Article Summary
- Moving to a new state mid-year as a remote employee can trigger part-year residency filing in two states, with income allocated based on where you were physically living when you earned it.
- A small number of states apply a "convenience of the employer" rule that can tax remote income based on the employer's location rather than the employee's, catching many remote workers by surprise.
- Payroll withholding set up by your employer doesn't automatically match your actual tax liability across states, which is why remote workers who relocate should proactively update their withholding rather than assume HR will catch it.
"An investment in knowledge pays the best interest."
Benjamin Franklin
When companies embraced remote work at scale, many employees quietly relocated to lower-cost states, moved closer to family, or split the year between two homes without giving much thought to the tax mechanics behind the decision. Payroll departments, built around the assumption that employees live and work in one predictable state, often haven't kept pace, leaving individual employees to sort out multi-state filing requirements largely on their own. The result is a category of tax complexity that barely existed for most office workers a decade ago and now regularly catches remote employees off guard at filing time.
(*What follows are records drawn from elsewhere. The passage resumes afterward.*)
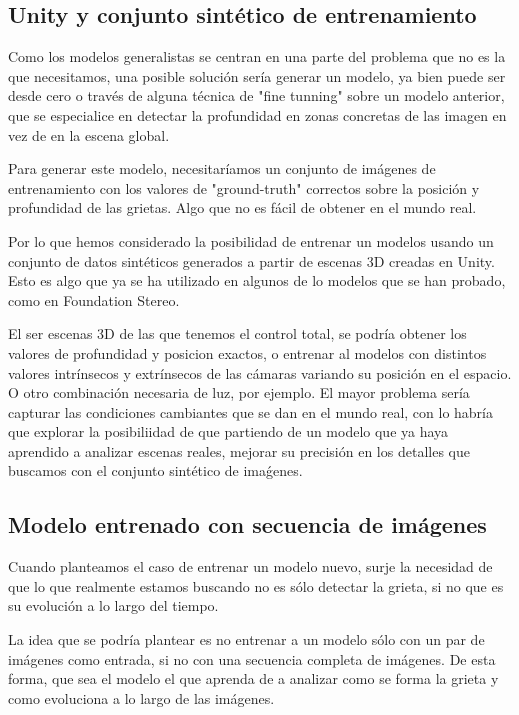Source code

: \subsection{Unity y conjunto sintético de entrenamiento}
Como los modelos generalistas se centran en una parte del problema que no es la que necesitamos, una posible solución sería generar un modelo, ya bien puede ser desde cero o través de alguna técnica de "fine tunning" sobre un modelo anterior, que se especialice en detectar la profundidad en zonas concretas de las imagen en vez de en la escena global.

Para generar este modelo, necesitaríamos un conjunto de imágenes de entrenamiento con los valores de "ground-truth" correctos sobre la posición y profundidad de las grietas. Algo que no es fácil de obtener en el mundo real.

Por lo que hemos considerado la posibilidad de entrenar un modelos usando un conjunto de datos sintéticos generados a partir de escenas 3D creadas en Unity. Esto es algo que ya se ha utilizado en algunos de lo modelos que se han probado, como en Foundation Stereo.

El ser escenas 3D de las que tenemos el control total, se podría obtener los valores de profundidad y posicion exactos, o entrenar al modelos con distintos valores intrínsecos y extrínsecos de las cámaras variando su posición en el espacio. O otro combinación necesaria de luz, por ejemplo. El mayor problema sería capturar las condiciones cambiantes que se dan en el mundo real, con lo habría que explorar la posibiliidad de que partiendo de un modelo que ya haya aprendido a analizar escenas reales, mejorar su precisión en los detalles que buscamos con el conjunto sintético de imaǵenes.




\subsection{Modelo entrenado con secuencia de imágenes}
Cuando planteamos el caso de entrenar un modelo nuevo, surje la necesidad de que lo que realmente estamos buscando no es sólo detectar la grieta, si no que es su evolución a lo largo del tiempo.

La idea que se podría plantear es no entrenar a un modelo sólo con un par de imágenes como entrada, si no con una secuencia completa de imágenes. De esta forma, que sea el modelo el que aprenda de a analizar como se forma la grieta y como evoluciona a lo largo de las imágenes.

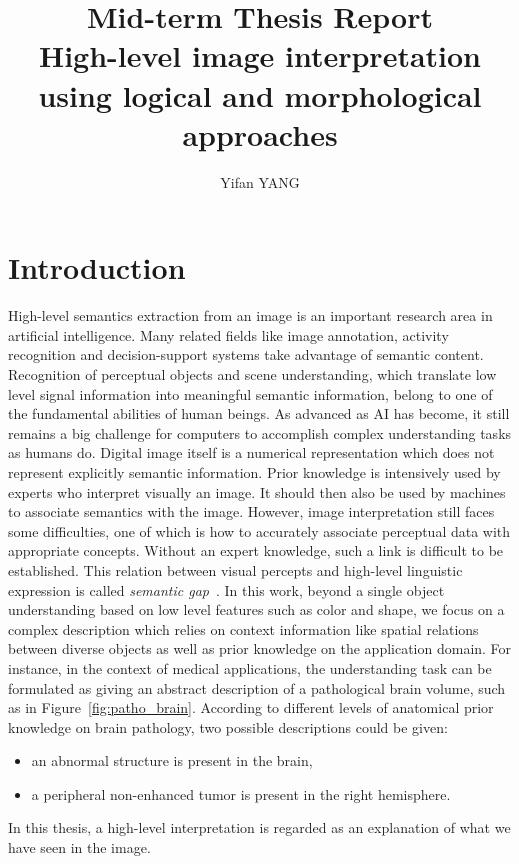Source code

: \documentclass{article}
\title{Mid-term Thesis Report\\High-level image interpretation using logical and morphological approaches}
\author{Yifan YANG}
\date{\parbox{\linewidth}{\centering%
  \today\endgraf\bigskip
  Advisors: Jamal ATIF, Isabelle BLOCH\endgraf\bigskip
  Thesis started in October 2013}}
\begin{document}
\maketitle
\section{Introduction}
 High-level semantics extraction from an image is an important research area  in artificial intelligence.
 Many related fields like image annotation, activity recognition and  decision-support systems take advantage of semantic content.
 Recognition of perceptual objects and scene understanding, which translate low level signal information into meaningful semantic information, belong to one of the fundamental abilities of human beings.
 As advanced as AI has become, it still remains a big challenge for computers to accomplish complex understanding tasks as humans do.
 Digital image itself is a numerical representation which does not represent explicitly semantic information. 
 Prior knowledge is intensively used by experts who interpret visually an image. It should then also be used by machines to associate semantics with the image.  
However, image interpretation still faces some difficulties, one of which is how to accurately associate perceptual data with appropriate concepts. Without an expert knowledge,
such a link is difficult to be established. This relation between visual percepts and high-level linguistic expression is called \textit{semantic gap}~\cite{hudelot2008spatial}.
 In this work, beyond a single object understanding based on low level features such as color and shape, we focus on a complex description which relies on context information like spatial relations
 between diverse objects as well as prior knowledge on the application domain. 
 For instance, in the context of medical applications, the understanding task can be formulated as giving an abstract description of a pathological brain volume, such as in Figure~\ref{fig:patho_brain}. 
  According to different levels of anatomical prior knowledge on brain pathology, two possible descriptions could be given:
 \begin{itemize}
  \item an abnormal structure is present in the brain,
  \item a peripheral non-enhanced tumor is present in the right hemisphere.
 \end{itemize}
 In this thesis, a high-level interpretation is regarded as an explanation of what we have seen in the image.
\end{document}
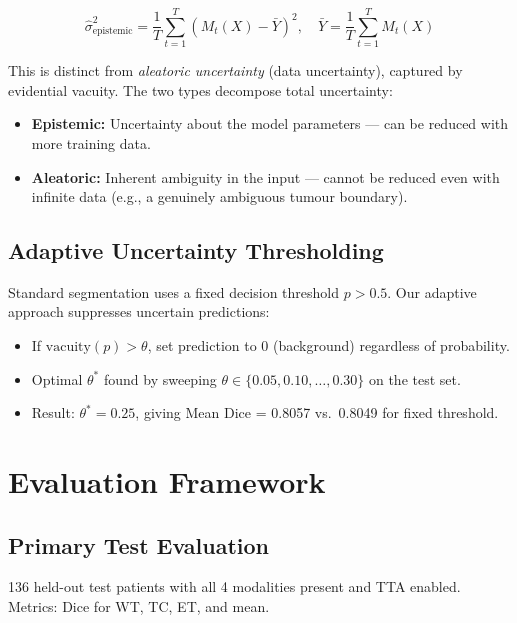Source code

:\documentclass[12pt,a4paper]{article}
\begin{document}
\[
\hat{\sigma}^2_{\text{epistemic}} = \frac{1}{T}\sum_{t=1}^{T}(M_t(X) - \bar{Y})^2, \quad \bar{Y} = \frac{1}{T}\sum_{t=1}^{T} M_t(X)
\]

This is distinct from \emph{aleatoric uncertainty} (data uncertainty), captured by evidential vacuity. The two types decompose total uncertainty:

\begin{itemize}[noitemsep]
  \item \textbf{Epistemic:} Uncertainty about the model parameters --- can be reduced with more training data.
  \item \textbf{Aleatoric:} Inherent ambiguity in the input --- cannot be reduced even with infinite data (e.g., a genuinely ambiguous tumour boundary).
\end{itemize}

\subsection{Adaptive Uncertainty Thresholding}

Standard segmentation uses a fixed decision threshold $p > 0.5$. Our adaptive approach suppresses uncertain predictions:

\begin{itemize}[noitemsep]
  \item If $\text{vacuity}(p) > \theta$, set prediction to 0 (background) regardless of probability.
  \item Optimal $\theta^*$ found by sweeping $\theta \in \{0.05, 0.10, \ldots, 0.30\}$ on the test set.
  \item Result: $\theta^* = 0.25$, giving Mean Dice = 0.8057 vs.\ 0.8049 for fixed threshold.
\end{itemize}

\section{Evaluation Framework}

\subsection{Primary Test Evaluation}

136 held-out test patients with all 4 modalities present and TTA enabled. Metrics: Dice for WT, TC, ET, and mean.
\end{document}
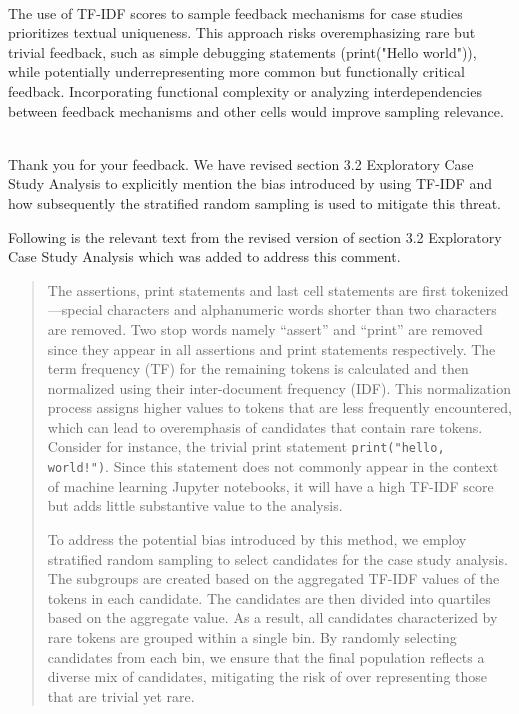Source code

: \documentclass[11pt,fleqn]{article}
\newcommand{\eline}{\vspace*{.75\baselineskip}}
\newcommand{\Referee}[1]{\eline \noindent {\bf Reviewer comment #1:} \\}
\newcommand{\Us}{\eline \noindent {\bf Response:}\\}
\newenvironment{revcomment}[1][]
{\Referee{#1}\begin{rcomment}}
{\end{rcomment}}
\begin{document}
\begin{revcomment}[2.5]
  The use of TF-IDF scores to sample feedback mechanisms for case studies prioritizes textual uniqueness. This approach risks overemphasizing rare but trivial feedback, such as simple debugging statements (print("Hello world")), while potentially underrepresenting more common but functionally critical feedback. Incorporating functional complexity or analyzing interdependencies between feedback mechanisms and other cells would improve sampling relevance.
\end{revcomment}

\Us Thank you for your feedback. We have revised section 3.2 Exploratory Case Study Analysis to explicitly mention the bias introduced by using TF-IDF and how subsequently the stratified random sampling is used to mitigate this threat.

Following is the relevant text from the revised version of section 3.2 Exploratory Case Study Analysis which was added to address this comment.

\begin{quote}
  The assertions, print statements and last cell statements are first tokenized---special characters and alphanumeric words shorter than two characters are removed. Two stop words namely ``assert'' and ``print'' are removed since they appear in all assertions and print statements respectively. The term frequency (TF) for the remaining tokens is calculated and then normalized using their inter-document frequency (IDF). This normalization process assigns higher values to tokens that are less frequently encountered, which can lead to overemphasis of candidates that contain rare tokens. Consider for instance, the trivial print statement \texttt{print("hello, world!")}. Since this statement does not commonly appear in the context of machine learning Jupyter notebooks, it will have a high TF-IDF score but adds little substantive value to the analysis.

  To address the potential bias introduced by this method, we employ stratified random sampling to select candidates for the case study analysis. The subgroups are created based on the aggregated TF-IDF values of the tokens in each candidate. The candidates are then divided into quartiles based on the aggregate value. As a result, all candidates characterized by rare tokens are grouped within a single bin. By randomly selecting candidates from each bin, we ensure that the final population reflects a diverse mix of candidates, mitigating the risk of over representing those that are trivial yet rare.
\end{quote}
\end{document}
Where You Live vs. Where You're Taxed
The general default is that your state of residency taxes all of your income, regardless of where your employer is located, while a state where you merely work (without living there) may tax the income earned specifically while physically present in that state. For a fully remote employee who lives in State A and never sets foot in the employer's State B office, the straightforward expectation would be that only State A taxes the income. In practice, this works cleanly for most remote employees in most states, but there are two situations that complicate it: living in a state with no income tax while working for a company that withholds for its home state by default, which usually just requires correcting withholding rather than facing a genuine double-tax problem, and living in a state that has reciprocity agreements or specific remote-work rules with the employer's state, which changes the default outcome and requires actually checking both states' guidance rather than assuming.
The "Convenience of the Employer" Rule
A handful of states apply what's known as a convenience of the employer rule, under which income can be taxed by the employer's state even if the employee works remotely from a different state, unless the remote arrangement exists for the employer's necessity rather than the employee's own convenience — a distinction that in practice is drawn narrowly and can be hard to meet. This means a remote employee who lives in one state but works for a company based in a state with this rule may owe tax to both states on the same income, with their home state typically offering a credit for taxes paid to the other state to reduce, though not always fully eliminate, double taxation. Because only a specific set of states apply this rule, and because it interacts differently depending on the two states involved, this is one of the areas of remote work taxation where checking the actual rule for your specific pair of states matters far more than relying on general assumptions about how state taxes usually work.
Mid-Year Moves and Part-Year Residency
Remote workers who relocate partway through the year typically need to file part-year resident returns in both the state they left and the state they moved to, with income generally allocated based on where they were living and working during each period. This is more involved than a full-year single-state return, since it usually requires tracking the specific date of the move and, in some cases, apportioning income earned before and after that date rather than simply splitting the year's total in half. Keeping a basic record of your move date, along with any days spent working from a different location than your primary residence during the year, makes this process considerably easier than trying to reconstruct it from memory the following spring. It's also worth updating your address with your employer promptly after a move, since payroll withholding tied to your old state can otherwise continue running for months, creating a mismatch that has to be corrected at filing time.
A Practical Checklist for Remote Employees
If you work remotely for a company based in a different state, a reasonable checklist looks like this: confirm your employer's payroll system has your correct current state of residence on file; check whether your home state and your employer's state have a reciprocity agreement or apply a convenience of the employer rule, since either changes the default outcome; keep simple records of any days worked from a state other than your primary residence, especially if you travel frequently or split time between two homes; and if you moved during the tax year, note the exact date so part-year returns can be prepared accurately. None of this requires specialized software for most straightforward one-state-to-another situations, but anyone with a genuinely complicated pattern — frequent travel, time split across three or more states, or an employer applying a convenience rule — is generally better served bringing the situation to a tax professional rather than guessing, since the cost of a mistake in multi-state filings tends to be an amended return and possibly penalties, not just a bigger refund next year.